On dit souvent que l'univers des gothiques est un monde apart, accessible à ceux qui le sont dans l'âme. D'après moi, il n'est que le prolongement du notre. Beaucoup diront que ma définition des gothiques est érronée par ma jalousie envers leurs groupes si unis. Je leur repondrai alors que ma solitude ma offet un recul important sur l'humanité et que mon point de vue subjectif n'est que le developpement d'une expérience personnelle.Je vais maintenant définir les gothiques d'après ceux que j'ai rencontré et connu.Il faut avant toute chose que vous compreniez que cette définition n'est pas une accusation, ni une critique mais une explication, assez complète je l'espère, de ce que j'en ai compris.Le groupe de gothique rencontré est composé de personnes aux caractères et âges divers. Le premier point commun à relevé est leur style vestimentaire. Un peu "futil" me direz-vous. Et pourtant, leur facon de se vétir occupe une grande place dans leur vie. Pour certains, c'est leur amour de l'estétique; pour d'autre, leur facon de s'affirmer; mais pour bon nombre d'entre eux, c'est une facon de se reconnaitre (un badge pour entrer dans leur confrérie si vous preferez).'ai fait l'expérience unique d'alle dans une soirée gothique vêtue comme eux. Ils m'ont tous accueilli (bien que timidement) avec le sourire. J'avoue que cette soirée fut la meilleure de l'année. Ils ont la capacité de créer entre eux une ambiance toute particulière indescriptible. Mais cette sensation n'est réservé qu'aux leurs.Il s'agit là du problème de l'intégration: Si les gothiques acceptaient n'importe qui dans leur groupe, ils ne seraient bientot plus un groupe restreint mais une population entière . Leur différence disparaitraient et ils n'existeraient plus sous la même definition. La question qui se pose alors est la suivante: Quelles personnalités doivent être accepté par les gothiques? Et c'est de cette question que naissent tout les problèmes concernant le "groupe gothique". Mais nous developperons ce sujet plus tard. Pour le moment, revenons à cette fameuse définition.

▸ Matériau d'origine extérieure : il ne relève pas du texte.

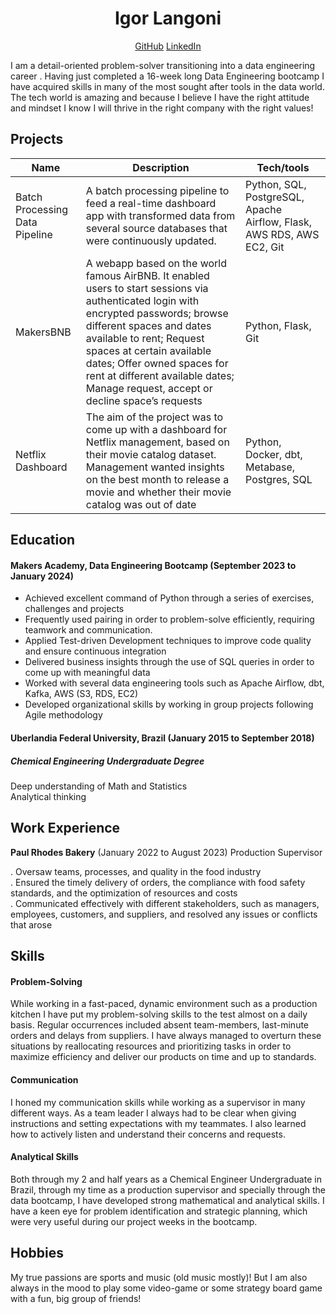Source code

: 
<h1 align='center'>Igor Langoni</h1> 

<p align='center'>
<a href="https://github.com/igorlangoni/">GitHub</a> <a href="https://www.linkedin.com/in/igor-langoni/">LinkedIn</a> 
</p>

I am a detail-oriented problem-solver transitioning into a data engineering career . Having just completed a 16-week long Data Engineering bootcamp I have acquired skills in many of the most sought after tools in the data world. The tech world is amazing and because I believe I have the right attitude and mindset I know I will thrive in the right company with the right values!


## Projects

| Name                         | Description         | Tech/tools        |
| ---------------------------- | -----------------   | ----------------- |
| Batch Processing Data Pipeline | A batch processing pipeline to feed a real-time dashboard app with transformed data from several source databases that were continuously updated.| Python, SQL, PostgreSQL, Apache Airflow, Flask, AWS RDS, AWS EC2, Git |                     
| MakersBNB | A webapp based on the world famous AirBNB. It enabled users to start sessions via authenticated login with encrypted passwords; browse different spaces and dates available to rent; Request spaces at certain available dates; Offer owned spaces for rent at different available dates; Manage request, accept or decline space’s requests | Python, Flask, Git
| Netflix Dashboard | The aim of the project was to come up with a dashboard for Netflix management, based on their movie catalog dataset. Management wanted insights on the best month to release a movie and whether their movie catalog was out of date | Python, Docker, dbt, Metabase, Postgres, SQL



## Education

#### Makers Academy, Data Engineering Bootcamp (September 2023 to January 2024)
- Achieved excellent command of Python through a series of exercises, challenges and projects
- Frequently used pairing in order to problem-solve efficiently, requiring teamwork and communication.
- Applied Test-driven Development techniques to improve code quality and ensure continuous integration
- Delivered business insights through the use of SQL queries in order to come up with meaningful data
- Worked with several data engineering tools such as Apache Airflow, dbt, Kafka, AWS (S3, RDS, EC2)
- Developed organizational skills by working in group projects following Agile methodology


#### Uberlandia Federal University, Brazil (January 2015 to September 2018)
##### Chemical Engineering Undergraduate Degree <br>
  
  Deep understanding of Math and Statistics <br> 
  Analytical thinking
  


## Work Experience

**Paul Rhodes Bakery**  (January 2022 to August 2023) 
Production Supervisor

. Oversaw teams, processes, and quality in the food industry <br>
. Ensured the timely delivery of orders, the compliance with food safety standards, and the optimization of resources and costs <br>
. Communicated effectively with different stakeholders, such as managers, employees, customers, and suppliers, and resolved any issues or conflicts that arose


## Skills

#### Problem-Solving
While working in a fast-paced, dynamic environment such as a production kitchen I have put my problem-solving skills to the test almost on a daily basis. Regular occurrences included absent team-members, last-minute orders and delays from suppliers. I have always managed to overturn these situations by reallocating resources and prioritizing tasks in order to maximize efficiency and deliver our products on time and up to standards. 

#### Communication
I honed my communication skills while working as a supervisor in many different ways. As a team leader I always had to be clear when giving instructions and setting expectations with my teammates. I also learned how to actively listen and understand their concerns and requests. 


#### Analytical Skills
Both through my 2 and half years as a Chemical Engineer Undergraduate in Brazil, through my time as a production supervisor and specially through the data bootcamp, I have developed strong mathematical and analytical skills. I have a keen eye for problem identification and strategic planning, which were very useful during our project weeks in the bootcamp. 



## Hobbies

My true passions are sports and music (old music mostly)! But I am also always in the mood to play some video-game or some strategy board game with a fun, big group of friends!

Le deuxième point qui rassemble les gothiques est, à l'origine, leur facon de penser. J'ai recueilli plusieurs témoignages accompagnés de mes connaissances personnelles et de recherches historiques. J'espere que chaque gothique pourra se reconnaitre dans une des facons de penser.
Le gothique en quête de vérité: Ce gothique ne voit pas la vie en noir, ce n'est pas un depressif, il est juste fasciné par le mystère.Il cherche à connaitre tout ce que repousse les "autres".Etudier chaque parcelle d'étrangeté pour en connaitre toute les facettes. Il peut ainsi controler sa vie. C'est quelqu'un qui refuse la société et surtout les lois qu'elle impose, ses obligations. Au final, c'est quelqu'un qui se cherche.

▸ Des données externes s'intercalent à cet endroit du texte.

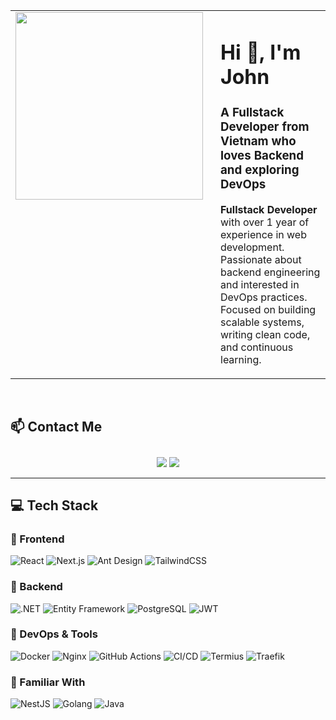 <table>
  <tr>
    <td width="300" align="center" valign="top">
      <img src="https://i.pinimg.com/originals/e4/26/70/e426702edf874b181aced1e2fa5c6cde.gif" width="300" />
    </td>
    <td style="padding-left: 20px;" valign="top">
      <h1>Hi 👋, I'm John</h1>
      <h3>A Fullstack Developer from Vietnam who loves Backend and exploring DevOps</h3>
      <p>
        <strong>Fullstack Developer</strong> with over 1 year of experience in web development.<br>
        Passionate about backend engineering and interested in DevOps practices.<br>
        Focused on building scalable systems, writing clean code, and continuous learning.
      </p>
    </td>
  </tr>
</table>



<br />



## 📫 Contact Me
<p align="center" style="padding-top: 10px;">
  <a href="mailto:khoidang2110@gmail.com"><img src="https://img.shields.io/badge/Gmail-khoidang2110@gmail.com-D14836?style=for-the-badge&logo=gmail&logoColor=white"/></a>
  <a href="https://github.com/khoidang2110"><img src="https://img.shields.io/badge/GitHub-khoidang2110-2088FF?style=for-the-badge&logo=github&logoColor=white"/></a>
</p>

---

## 💻 Tech Stack

### 🔸 Frontend
![React](https://img.shields.io/badge/React-61DAFB?style=for-the-badge&logo=react&logoColor=black)
![Next.js](https://img.shields.io/badge/Next.js-000000?style=for-the-badge&logo=nextdotjs&logoColor=white)
![Ant Design](https://img.shields.io/badge/Ant%20Design-0170FE?style=for-the-badge&logo=ant-design&logoColor=white)
![TailwindCSS](https://img.shields.io/badge/Tailwind%20CSS-38B2AC?style=for-the-badge&logo=tailwind-css&logoColor=white)

### 🔸 Backend
![.NET](https://img.shields.io/badge/.NET-512BD4?style=for-the-badge&logo=dotnet&logoColor=white)
![Entity Framework](https://img.shields.io/badge/EF%20Core-512BD4?style=for-the-badge&logo=dotnet&logoColor=white)
![PostgreSQL](https://img.shields.io/badge/PostgreSQL-4169E1?style=for-the-badge&logo=postgresql&logoColor=white)
![JWT](https://img.shields.io/badge/JWT-000000?style=for-the-badge&logo=jsonwebtokens&logoColor=white)

### 🚀 DevOps & Tools
![Docker](https://img.shields.io/badge/Docker-2496ED?style=for-the-badge&logo=docker&logoColor=white)
![Nginx](https://img.shields.io/badge/Nginx-009639?style=for-the-badge&logo=nginx&logoColor=white)
![GitHub Actions](https://img.shields.io/badge/GitHub%20Actions-2088FF?style=for-the-badge&logo=github-actions&logoColor=white)
![CI/CD](https://img.shields.io/badge/CI/CD-000000?style=for-the-badge&logo=github&logoColor=white)
![Termius](https://img.shields.io/badge/Termius-3B4F5C?style=for-the-badge&logo=gnome-terminal&logoColor=white)
![Traefik](https://img.shields.io/badge/Traefik-24A1C1?style=for-the-badge&logo=traefikmesh&logoColor=white)

### 🧩 Familiar With
![NestJS](https://img.shields.io/badge/NestJS-E0234E?style=for-the-badge&logo=nestjs&logoColor=white)
![Golang](https://img.shields.io/badge/Golang-00ADD8?style=for-the-badge&logo=go&logoColor=white)
![Java](https://img.shields.io/badge/Java-007396?style=for-the-badge&logo=java&logoColor=white)



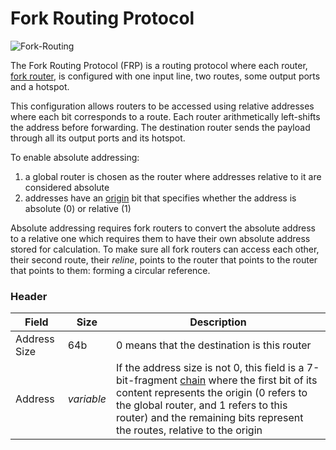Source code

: # Fork Routing Protocol

![Fork-Routing](https://user-images.githubusercontent.com/35694451/208344240-cae75190-51f8-4d8c-88c7-c317a69d08fa.png)

The Fork Routing Protocol (FRP) is a routing protocol where each router, <ins>fork router</ins>, is configured with one input line, two routes, some output ports and a hotspot.

This configuration allows routers to be accessed using relative addresses where each bit corresponds to a route. Each router arithmetically left-shifts the address before forwarding. The destination router sends the payload through all its output ports and its hotspot.

To enable absolute addressing:
1. a global router is chosen as the router where addresses relative to it are considered absolute
2. addresses have an <ins>origin</ins> bit that specifies whether the address is absolute (0) or relative (1)

Absolute addressing requires fork routers to convert the absolute address to a relative one which requires them to have their own absolute address stored for calculation. To make sure all fork routers can access each other, their second route, their *reline*, points to the router that points to the router that points to them: forming a circular reference.

### Header

Field       |Size      |Description
------------|----------|-----------
Address Size|64b       |0 means that the destination is this router
Address     |*variable*|If the address size is not 0, this field is a 7-bit-fragment [chain](https://github.com/ghoomfrog/universe/blob/main/computer%20science/chain.md) where the first bit of its content represents the origin (0 refers to the global router, and 1 refers to this router) and the remaining bits represent the routes, relative to the origin
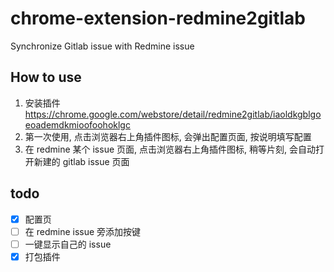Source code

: # chrome-extension-redmine2gitlab

Synchronize Gitlab issue with Redmine issue

## How to use

1.  安装插件 https://chrome.google.com/webstore/detail/redmine2gitlab/iaoldkgblgoeoademdkmioofoohoklgc
2.  第一次使用, 点击浏览器右上角插件图标, 会弹出配置页面, 按说明填写配置
3.  在 redmine 某个 issue 页面, 点击浏览器右上角插件图标, 稍等片刻, 会自动打开新建的 gitlab issue 页面

## todo

- [x] 配置页
- [ ] 在 redmine issue 旁添加按键
- [ ] 一键显示自己的 issue
- [x] 打包插件
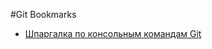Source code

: #Git Bookmarks

- [Шпаргалка по консольным командам Git](https://github.com/nicothin/web-development/tree/master/git)
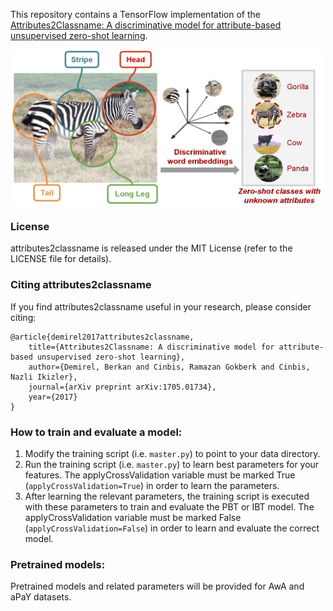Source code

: 
This repository contains a TensorFlow implementation of the [Attributes2Classname: A discriminative model for attribute-based unsupervised zero-shot learning](https://arxiv.org/pdf/1705.01734.pdf).
<p align="center">
<img src="images/output.png" align="center" width="500px" height="250px"/>
</p>

### License

attributes2classname is released under the MIT License (refer to the LICENSE file for details).

### Citing attributes2classname

If you find attributes2classname useful in your research, please consider citing:

    @article{demirel2017attributes2classname,
        title={Attributes2Classname: A discriminative model for attribute-based unsupervised zero-shot learning},
        author={Demirel, Berkan and Cinbis, Ramazan Gokberk and Cinbis, Nazli Ikizler},
        journal={arXiv preprint arXiv:1705.01734},
        year={2017}
    }
  
### How to train and evaluate a model:
1. Modify the training script (i.e. `master.py`) to point to your data directory.
2. Run the training script (i.e. `master.py`) to learn best parameters for your features. The applyCrossValidation variable must be marked True (`applyCrossValidation=True`) in order to learn the parameters.
3. After learning the relevant parameters, the training script is executed with these parameters to train and evaluate the PBT or IBT model. The applyCrossValidation variable must be marked False (`applyCrossValidation=False`) in order to learn and evaluate the correct model.

### Pretrained models:
Pretrained models and related parameters will be provided for AwA and aPaY datasets.
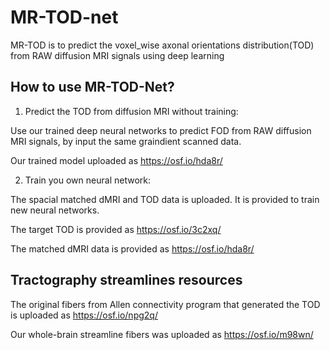 # MR-TOD-net
MR-TOD is to predict the voxel_wise axonal orientations distribution(TOD) from RAW diffusion MRI signals using deep learning

## How to use MR-TOD-Net?
1. Predict the TOD from diffusion MRI without training:

Use our trained deep neural networks to predict FOD from RAW diffusion MRI signals, by input the same graindient scanned data.

Our trained model uploaded as https://osf.io/hda8r/

2. Train you own neural network:

The spacial matched dMRI and TOD data is uploaded. It is provided to train new neural networks. 

The target TOD is provided as https://osf.io/3c2xq/

The matched dMRI data is provided as https://osf.io/hda8r/

## Tractography streamlines resources
The original fibers from Allen connectivity program that generated the TOD is uploaded as https://osf.io/npg2q/

Our whole-brain streamline fibers was uploaded as https://osf.io/m98wn/
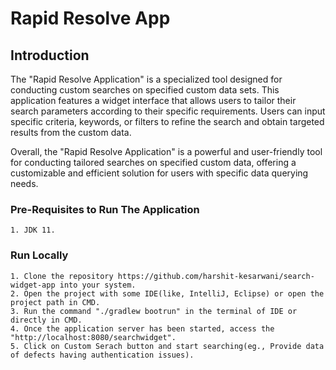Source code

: # Rapid Resolve App

## Introduction
<p>The "Rapid Resolve Application" is a specialized tool designed for conducting custom searches on specified custom data sets. This application features a widget interface that allows users to tailor their search parameters according to their specific requirements. Users can input specific criteria, keywords, or filters to refine the search and obtain targeted results from the custom data.</p>
<p>Overall, the "Rapid Resolve Application" is a powerful and user-friendly tool for conducting tailored searches on specified custom data, offering a customizable and efficient solution for users with specific data querying needs.</p>

### Pre-Requisites to Run The Application
    1. JDK 11.

### Run Locally
    1. Clone the repository https://github.com/harshit-kesarwani/search-widget-app into your system.
    2. Open the project with some IDE(like, IntelliJ, Eclipse) or open the project path in CMD.
    3. Run the command "./gradlew bootrun" in the terminal of IDE or directly in CMD.
    4. Once the application server has been started, access the "http://localhost:8080/searchwidget".
    5. Click on Custom Serach button and start searching(eg., Provide data of defects having authentication issues).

Le gothique noir. Le gothique noir est un être empli de desespoir. Il a besoin de cotoyer la mort, la douleur pour se connaitre. Il est fasciné par la mort et ce qu'elle signifie. Il l'accepte et refuse le symbolisme que lui prête les hommes. Malgré sa difficulté à vivre dans ce monde ou tout lui semble futil, ce n'est pas un être au coeur vide. Bien que silencieuse et calme, il a besoin d'une certaine présence.
Le gothique romantique. Le romantisme gothique nait entre le 13e et le 15e siècle. Vêtus de noir, leurs écrits tragiques était empli de fascination.Les gothiques romantiques entretiennent les véritables valeurs: la politesse, le respect, la culture, l'art. Ce sont des êtres sensibles qui apportent reflexion et culture.Le gothisme n'est pas une mode, ce n'est pas un art vestimentaire, c' est un état d'esprit.

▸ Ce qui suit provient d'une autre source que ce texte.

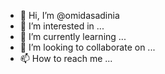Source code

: - 👋 Hi, I’m @omidasadinia
- 👀 I’m interested in ...
- 🌱 I’m currently learning ...
- 💞️ I’m looking to collaborate on ...
- 📫 How to reach me ...

<!---
omidasadinia/omidasadinia is a ✨ special ✨ repository because its `README.md` (this file) appears on your GitHub profile.
You can click the Preview link to take a look at your changes.
--->

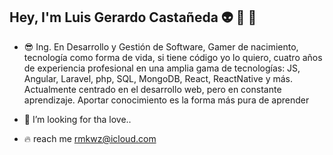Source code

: ## Hey, I'm Luis Gerardo Castañeda 👽 🍻 👾

- 😎 Ing. En Desarrollo y Gestión de Software, Gamer de nacimiento, tecnología como forma de vida, si tiene código yo lo quiero, cuatro años de experiencia profesional en una amplia gama de tecnologías: JS, Angular, Laravel, php, SQL, MongoDB, React, ReactNative y más. Actualmente centrado en el desarrollo web, pero en constante aprendizaje. Aportar conocimiento es la forma más pura de aprender 
- 💞️ I’m looking for tha love..

- 🔥 reach me rmkwz@icloud.com
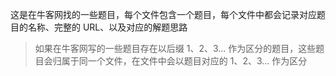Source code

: 这是在牛客网找的一些题目，每个文件包含一个题目，每个文件中都会记录对应题目的名称、完整的 URL、以及对应的解题思路  
> 如果在牛客网写的一些题目存在以后缀 1、2、3... 作为区分的题目，这些题目会归属于同一个文件，在文件中会以题目对应的 1、2、3... 作为区分
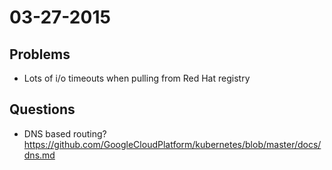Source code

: 03-27-2015
==========

Problems
--------
* Lots of i/o timeouts when pulling from Red Hat registry

Questions
---------
* DNS based routing? https://github.com/GoogleCloudPlatform/kubernetes/blob/master/docs/dns.md
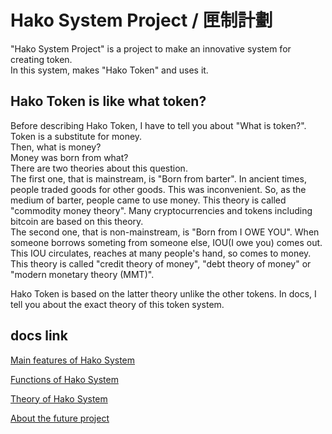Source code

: # Hako System Project / 匣制計劃

"Hako System Project" is a project to make an innovative system for creating token.   
In this system, makes "Hako Token" and uses it.

## Hako Token is like what token?

Before describing Hako Token, I have to tell you about "What is token?".   
Token is a substitute for money.  
Then, what is money?  
Money was born from what?  
There are two theories about this question.  
The first one, that is mainstream, is "Born from barter". In ancient times, people traded goods for other goods. This was inconvenient. So, as the medium of barter, people came to use money. This theory is called "commodity money theory". Many cryptocurrencies and tokens including bitcoin are based on this theory.  
The second one, that is non-mainstream, is "Born from I OWE YOU". When someone borrows someting from someone else, IOU(I owe you) comes out. This IOU circulates, reaches at many people's hand, so comes to money. This theory is called "credit theory of money", "debt theory of money" or "modern monetary theory (MMT)".

Hako Token is based on the latter theory unlike the other tokens. In docs, I tell you about the exact theory of this token system.

## docs link

[Main features of Hako System](https://github.com/okada-shun/hako-system/blob/master/docs/MainFeatures.md)

[Functions of Hako System](https://github.com/okada-shun/hako-system/blob/master/docs/Functions.md)

[Theory of Hako System](https://github.com/okada-shun/hako-system/blob/master/docs/Theory.md)

[About the future project](https://github.com/okada-shun/hako-system/blob/master/docs/FutureProject.md)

Qu'est ce qu'un gothique ?
Les gothiques sont assoiffés de souffrance (mentale) et de tristesse, ils s'en nourrissent. Ils ne sont pas masochistes mais sont attirés par elles. Pourquoi ?? Personne ne le sait, c'est un trait de caractère, sans plus.
Cela ne les rend pas heureux, au contraire, ils souffrent encore plus mais ils ne peuvent s'empêcher de poursuivre la mélancolie..Un peu comme si c'était leur destinée, ou une mission inconsciente
Ils aiment 2 choses .
..L'amour et la mort , sans pour cela être suicidaire.
Les gothiques vivent donc de nostalgie, souvenir, tristesse et contes de fées (rêverie).
On ne peut pas comparer plusieurs goths entre eux , chaque être est différent et tout le monde le sait.
Puisque cela n'est pas une mode, ils n'ont pas tous le même look et les mêmes goûts musicaux.
On les voit souvent habillés en noir...
Pourquoi ?? Tout simplement car ils sont totalement plongés dans un monde où seule l'ombre compte pour eux et ils ne peuvent donc s'empêcher de vivre, se sentir 'bien", sans exprimer leur enchaînement à la tristesse par leurs vêtements.
Ils ne sont pas tristes à cause d'un évenement précis, mais leur nature veut de toujours être attirée par tout l'art sombre.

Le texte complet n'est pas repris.